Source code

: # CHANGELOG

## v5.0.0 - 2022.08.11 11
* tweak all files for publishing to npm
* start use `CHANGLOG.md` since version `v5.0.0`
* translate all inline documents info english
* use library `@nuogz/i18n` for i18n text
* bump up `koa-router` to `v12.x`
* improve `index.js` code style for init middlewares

================================

__Work request__.
Report each line of the data in which "code" occurs.

__Solution for this task__.
Source code
* improve `index.js` code style for init middlewares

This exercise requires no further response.